Gluten-free Pumpkin Bread Recipe
Just in time for the holidays (or anytime!), here is a moist, delicious gluten-free pumpkin bread recipe. It’s not stodgy, grainy, or gritty, and has just as much flavor as non-gluten-free pumpkin bread.
Go ahead and indulge! Why should the wheat-eaters have all the fun? First, we’ll start by choosing a gluten-free flour blend.
Gluten-free Flour Blend
I have used the pre-mixed gluten-free flour blends in other recipes, but sadly, I am allergic to the sorghum flour EVERY brand uses in their combinations. I’m also allergic to coconut and almonds, and I find the pre-mixed flours really grainy. So I started making my own. If you use a pre-mixed GF flour blend for this recipe, I don’t know if the texture will be as smooth as it is with my blend, but it is faster to do so. Your choice!
This GF flour blend came from the gluten-free palete’s recipe, and as usual, I adapted it to my taste and needs. For example, instead of white rice flour, I use brown rice flour as it is moister and less grainy. I have also used a blend of white rice flour and brown rice flour, which works well too.
Bob’s Redmill has the best selection and some organic GF flour options.
Gluten-free Flour Blend: Makes 4 Cups
- 2 C. organic rice flour (your choice, white, brown, or a combo)
- 1 C. Tapioca Flour
- 1 C. Potato Starch
- 2 tsp. Xanthan Gum (optional: stabilizer, keeps it from falling apart)
Gluten-free Flour Blend: 5 Cups
Use the same blend, but add 1 more cup of rice flour or another flour of your choosing (millet, cassava, super fine almond, chic pea, coconut, etc.) just keep in mind, some of them may change the flavor/texture.
When you mix your flour, use a bowl with extra room to blend, and be careful not to knock the air out, just as with wheat flour. Use a figure-eight mixing technique with a wooden spoon or whisk. I also recommend sifting the potato starch before you add it as it can be really lumpy and leave white bits in your finished loaf.
GF Pumpkin Bread Recipe (mostly organic)
Makes 2 9×5 loaves (or divide into cupcakes or 8 small loaf pans)
Preheat oven to 350 degrees Fahrenheit, Bake 55 mins–1 hour
- 3.5 C. GF flour mix
- 2 C. organic brown sugar
- 1 C. white sugar or organic pure cane sugar
- 1 C. vegetable oil (I like safflower)
- 4 large cage-free, organic eggs
- 2/3 C. water
- 1 15 oz. can organic pumpkin
- 2 tsp. salt (I use sea salt with iodine)
- 2 tsp. baking soda
- 1 tsp. baking powder
- 1 tsp. nutmeg (optional)
- 1-2 tsp. cinnamon
- 1 tsp. ground ginger (optional)
- 1 tsp. organic vanilla extract or paste (optional)
Directions:
- Lightly mix all dry ingredients in a bowl with a figure-eight stroke, set aside.
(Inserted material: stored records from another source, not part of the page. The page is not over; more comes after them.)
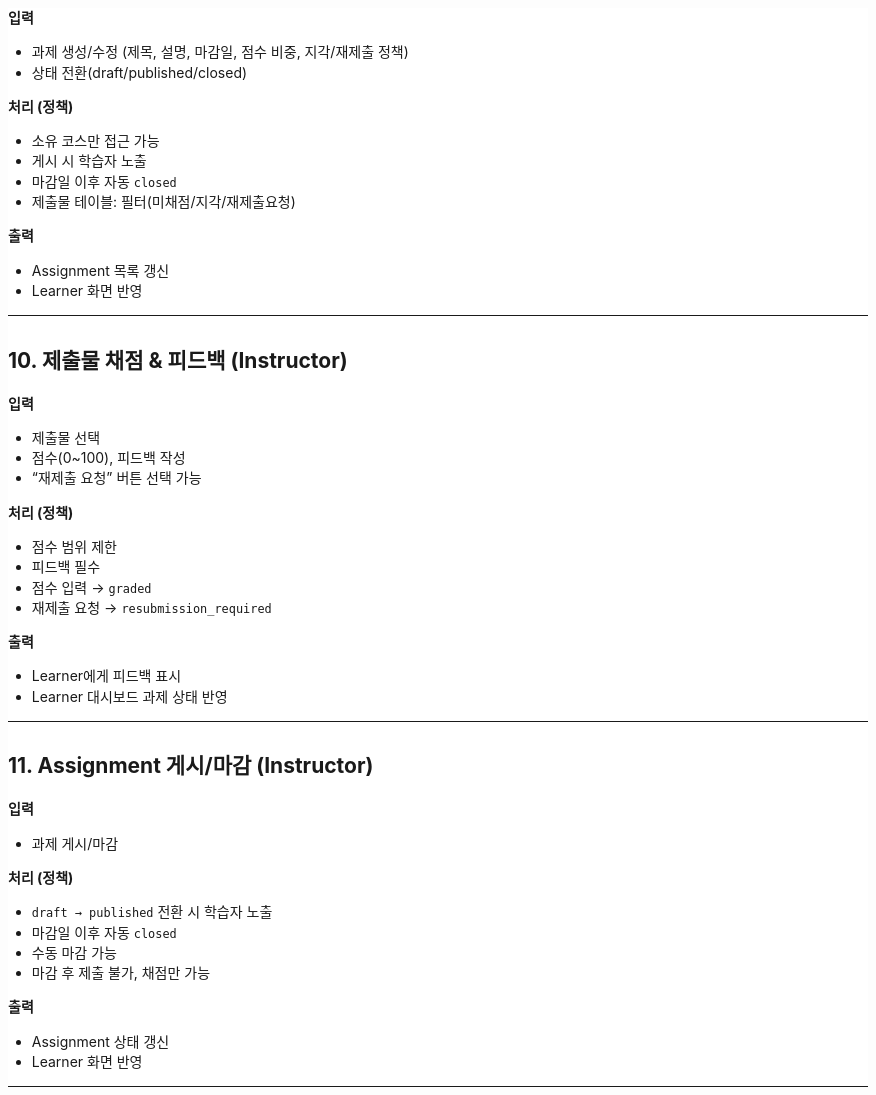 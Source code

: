 **입력**

- 과제 생성/수정 (제목, 설명, 마감일, 점수 비중, 지각/재제출 정책)
- 상태 전환(draft/published/closed)

**처리 (정책)**

- 소유 코스만 접근 가능
- 게시 시 학습자 노출
- 마감일 이후 자동 `closed`
- 제출물 테이블: 필터(미채점/지각/재제출요청)

**출력**

- Assignment 목록 갱신
- Learner 화면 반영

---

## 10. 제출물 채점 & 피드백 (Instructor)

**입력**

- 제출물 선택
- 점수(0~100), 피드백 작성
- “재제출 요청” 버튼 선택 가능

**처리 (정책)**

- 점수 범위 제한
- 피드백 필수
- 점수 입력 → `graded`
- 재제출 요청 → `resubmission_required`

**출력**

- Learner에게 피드백 표시
- Learner 대시보드 과제 상태 반영

---

## 11. Assignment 게시/마감 (Instructor)

**입력**

- 과제 게시/마감

**처리 (정책)**

- `draft → published` 전환 시 학습자 노출
- 마감일 이후 자동 `closed`
- 수동 마감 가능
- 마감 후 제출 불가, 채점만 가능

**출력**

- Assignment 상태 갱신
- Learner 화면 반영

--- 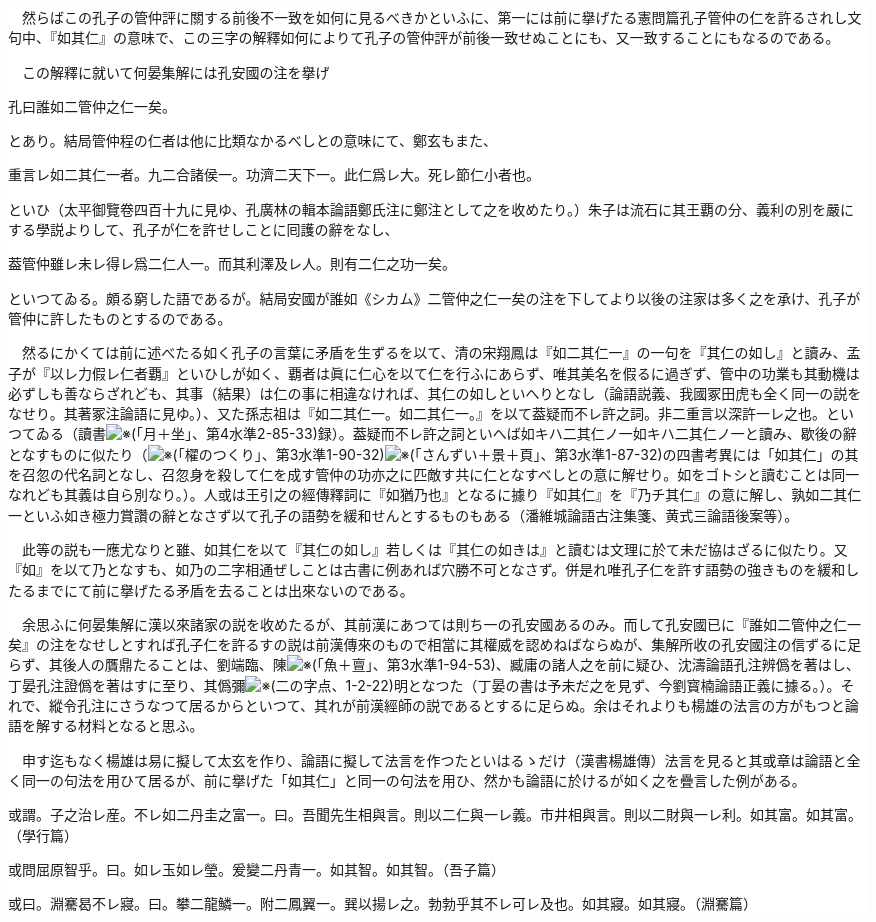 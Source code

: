 　然らばこの孔子の管仲評に關する前後不一致を如何に見るべきかといふに、第一には前に擧げたる憲問篇孔子管仲の仁を許るされし文句中、『如其仁』の意味で、この三字の解釋如何によりて孔子の管仲評が前後一致せぬことにも、又一致することにもなるのである。

　この解釋に就いて何晏集解には孔安國の注を擧げ




孔曰誰如二管仲之仁一矣。





とあり。結局管仲程の仁者は他に比類なかるべしとの意味にて、鄭玄もまた、




重言レ如二其仁一者。九二合諸侯一。功濟二天下一。此仁爲レ大。死レ節仁小者也。





といひ（太平御覽卷四百十九に見ゆ、孔廣林の輯本論語鄭氏注に鄭注として之を收めたり。）朱子は流石に其王覇の分、義利の別を嚴にする學説よりして、孔子が仁を許せしことに囘護の辭をなし、




葢管仲雖レ未レ得レ爲二仁人一。而其利澤及レ人。則有二仁之功一矣。





といつてゐる。頗る窮した語であるが。結局安國が誰如《シカム》二管仲之仁一矣の注を下してより以後の注家は多く之を承け、孔子が管仲に許したものとするのである。

　然るにかくては前に述べたる如く孔子の言葉に矛盾を生ずるを以て、清の宋翔鳳は『如二其仁一』の一句を『其仁の如し』と讀み、孟子が『以レ力假レ仁者覇』といひしが如く、覇者は眞に仁心を以て仁を行ふにあらず、唯其美名を假るに過ぎず、管中の功業も其動機は必ずしも善ならざれども、其事（結果）は仁の事に相違なければ、其仁の如しといへりとなし（論語説義、我國冢田虎も全く同一の説をなせり。其著冢注論語に見ゆ。）、又た孫志祖は『如二其仁一。如二其仁一。』を以て葢疑而不レ許之詞。非二重言以深許一レ之也。といつてゐる（讀書![※(「月＋坐」、第4水準2-85-33)](https://www.aozora.gr.jp/cards/001127/files/../../../gaiji/2-85/2-85-33.png)録）。葢疑而不レ許之詞といへば如キハ二其仁ノ一如キハ二其仁ノ一と讀み、歇後の辭となすものに似たり（![※(「櫂のつくり」、第3水準1-90-32)](https://www.aozora.gr.jp/cards/001127/files/../../../gaiji/1-90/1-90-32.png)![※(「さんずい＋景＋頁」、第3水準1-87-32)](https://www.aozora.gr.jp/cards/001127/files/../../../gaiji/1-87/1-87-32.png)の四書考異には「如其仁」の其を召忽の代名詞となし、召忽身を殺して仁を成す管仲の功亦之に匹敵す共に仁となすべしとの意に解せり。如をゴトシと讀むことは同一なれども其義は自ら別なり。）。人或は王引之の經傳釋詞に『如猶乃也』となるに據り『如其仁』を『乃チ其仁』の意に解し、孰如二其仁一といふ如き極力賞讚の辭となさず以て孔子の語勢を緩和せんとするものもある（潘維城論語古注集箋、黄式三論語後案等）。

　此等の説も一應尤なりと雖、如其仁を以て『其仁の如し』若しくは『其仁の如きは』と讀むは文理に於て未だ協はざるに似たり。又『如』を以て乃となすも、如乃の二字相通ぜしことは古書に例あれば穴勝不可となさず。併是れ唯孔子仁を許す語勢の強きものを緩和したるまでにて前に擧げたる矛盾を去ることは出來ないのである。

　余思ふに何晏集解に漢以來諸家の説を收めたるが、其前漢にあつては則ち一の孔安國あるのみ。而して孔安國已に『誰如二管仲之仁一矣』の注をなせしとすれば孔子仁を許るすの説は前漢傳來のもので相當に其權威を認めねばならぬが、集解所收の孔安國注の信ずるに足らず、其後人の贋鼎たることは、劉端臨、陳![※(「魚＋亶」、第3水準1-94-53)](https://www.aozora.gr.jp/cards/001127/files/../../../gaiji/1-94/1-94-53.png)、臧庸の諸人之を前に疑ひ、沈濤論語孔注辨僞を著はし、丁晏孔注證僞を著はすに至り、其僞彌![※(二の字点、1-2-22)](https://www.aozora.gr.jp/cards/001127/files/../../../gaiji/1-02/1-02-22.png)明となつた（丁晏の書は予未だ之を見ず、今劉寳楠論語正義に據る。）。それで、縱令孔注にさうなつて居るからといつて、其れが前漢經師の説であるとするに足らぬ。余はそれよりも楊雄の法言の方がもつと論語を解する材料となると思ふ。

　申す迄もなく楊雄は易に擬して太玄を作り、論語に擬して法言を作つたといはるゝだけ（漢書楊雄傳）法言を見ると其或章は論語と全く同一の句法を用ひて居るが、前に擧げた「如其仁」と同一の句法を用ひ、然かも論語に於けるが如く之を疊言した例がある。




或謂。子之治レ産。不レ如二丹圭之富一。曰。吾聞先生相與言。則以二仁與一レ義。市井相與言。則以二財與一レ利。如其富。如其富。（學行篇）

或問屈原智乎。曰。如レ玉如レ瑩。爰變二丹青一。如其智。如其智。（吾子篇）

或曰。淵騫曷不レ寢。曰。攀二龍鱗一。附二鳳翼一。巽以揚レ之。勃勃乎其不レ可レ及也。如其寢。如其寢。（淵騫篇）

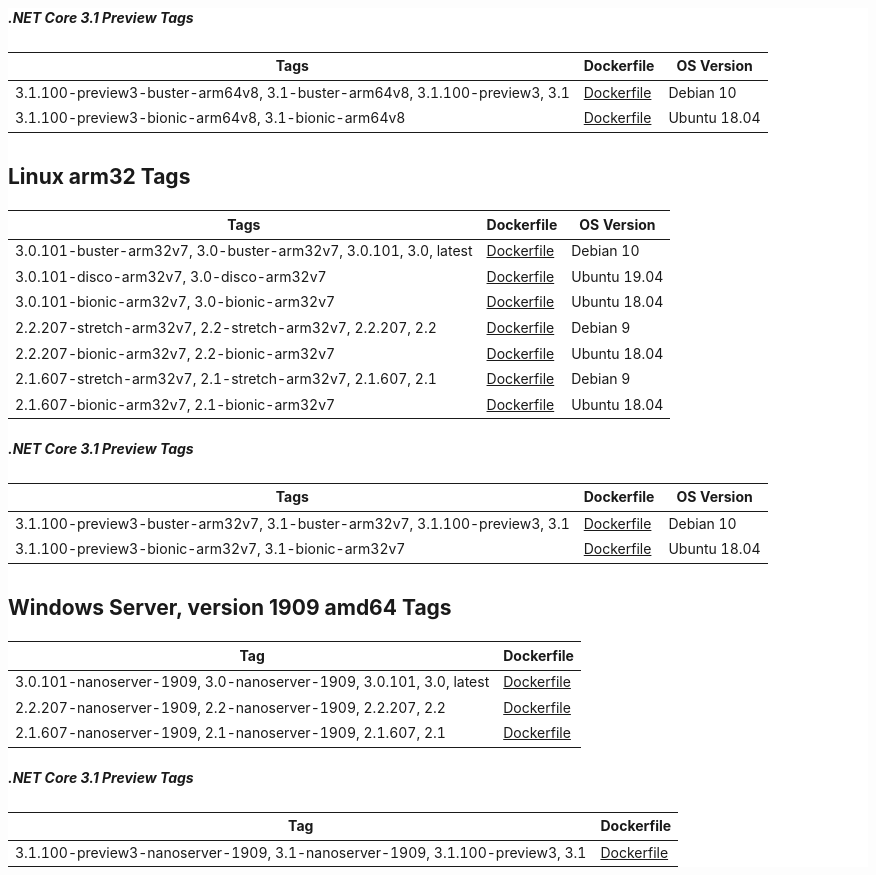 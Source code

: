 ##### .NET Core 3.1 Preview Tags
Tags | Dockerfile | OS Version
-----------| -------------| -------------
3.1.100-preview3-buster-arm64v8, 3.1-buster-arm64v8, 3.1.100-preview3, 3.1 | [Dockerfile](https://github.com/dotnet/dotnet-docker/blob/nightly/3.1/sdk/buster/arm64v8/Dockerfile) | Debian 10
3.1.100-preview3-bionic-arm64v8, 3.1-bionic-arm64v8 | [Dockerfile](https://github.com/dotnet/dotnet-docker/blob/nightly/3.1/sdk/bionic/arm64v8/Dockerfile) | Ubuntu 18.04

## Linux arm32 Tags
Tags | Dockerfile | OS Version
-----------| -------------| -------------
3.0.101-buster-arm32v7, 3.0-buster-arm32v7, 3.0.101, 3.0, latest | [Dockerfile](https://github.com/dotnet/dotnet-docker/blob/nightly/3.0/sdk/buster/arm32v7/Dockerfile) | Debian 10
3.0.101-disco-arm32v7, 3.0-disco-arm32v7 | [Dockerfile](https://github.com/dotnet/dotnet-docker/blob/nightly/3.0/sdk/disco/arm32v7/Dockerfile) | Ubuntu 19.04
3.0.101-bionic-arm32v7, 3.0-bionic-arm32v7 | [Dockerfile](https://github.com/dotnet/dotnet-docker/blob/nightly/3.0/sdk/bionic/arm32v7/Dockerfile) | Ubuntu 18.04
2.2.207-stretch-arm32v7, 2.2-stretch-arm32v7, 2.2.207, 2.2 | [Dockerfile](https://github.com/dotnet/dotnet-docker/blob/nightly/2.2/sdk/stretch/arm32v7/Dockerfile) | Debian 9
2.2.207-bionic-arm32v7, 2.2-bionic-arm32v7 | [Dockerfile](https://github.com/dotnet/dotnet-docker/blob/nightly/2.2/sdk/bionic/arm32v7/Dockerfile) | Ubuntu 18.04
2.1.607-stretch-arm32v7, 2.1-stretch-arm32v7, 2.1.607, 2.1 | [Dockerfile](https://github.com/dotnet/dotnet-docker/blob/nightly/2.1/sdk/stretch/arm32v7/Dockerfile) | Debian 9
2.1.607-bionic-arm32v7, 2.1-bionic-arm32v7 | [Dockerfile](https://github.com/dotnet/dotnet-docker/blob/nightly/2.1/sdk/bionic/arm32v7/Dockerfile) | Ubuntu 18.04

##### .NET Core 3.1 Preview Tags
Tags | Dockerfile | OS Version
-----------| -------------| -------------
3.1.100-preview3-buster-arm32v7, 3.1-buster-arm32v7, 3.1.100-preview3, 3.1 | [Dockerfile](https://github.com/dotnet/dotnet-docker/blob/nightly/3.1/sdk/buster/arm32v7/Dockerfile) | Debian 10
3.1.100-preview3-bionic-arm32v7, 3.1-bionic-arm32v7 | [Dockerfile](https://github.com/dotnet/dotnet-docker/blob/nightly/3.1/sdk/bionic/arm32v7/Dockerfile) | Ubuntu 18.04

## Windows Server, version 1909 amd64 Tags
Tag | Dockerfile
---------| ---------------
3.0.101-nanoserver-1909, 3.0-nanoserver-1909, 3.0.101, 3.0, latest | [Dockerfile](https://github.com/dotnet/dotnet-docker/blob/nightly/3.0/sdk/nanoserver-1909/amd64/Dockerfile)
2.2.207-nanoserver-1909, 2.2-nanoserver-1909, 2.2.207, 2.2 | [Dockerfile](https://github.com/dotnet/dotnet-docker/blob/nightly/2.2/sdk/nanoserver-1909/amd64/Dockerfile)
2.1.607-nanoserver-1909, 2.1-nanoserver-1909, 2.1.607, 2.1 | [Dockerfile](https://github.com/dotnet/dotnet-docker/blob/nightly/2.1/sdk/nanoserver-1909/amd64/Dockerfile)

##### .NET Core 3.1 Preview Tags
Tag | Dockerfile
---------| ---------------
3.1.100-preview3-nanoserver-1909, 3.1-nanoserver-1909, 3.1.100-preview3, 3.1 | [Dockerfile](https://github.com/dotnet/dotnet-docker/blob/nightly/3.1/sdk/nanoserver-1909/amd64/Dockerfile)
- In a mixing bowl (stand mixer, hand mixer, or arm power), whisk sugar and oil until well combined.
- Whisk in eggs, one at a time, then add pumpkin, vanilla, and blend.
- Add 1/2 of the dry ingredients to pumpkin mixture, stir lightly to combine. Don’t over-mix*.
- Continue to add dry ingredients alternating with water until
blended and smooth.
- The mixture will run off of a spoon as in the picture.
- Bake at 350, checking around 55 minutes to see if loaves are done in middle. If they get too brown on top, turn the heat down to 325 for the last 10 minutes or so.
*If you over-mix, you will have more of a pound cake rather than a light texture. This is a challenge with GF flour as it can be lumpy. I smoosh the lumps out with a spoon against the side of the bowl. Sifting the potato starch first usually takes care of the issue.
Enjoy! And let me know if you have any questions.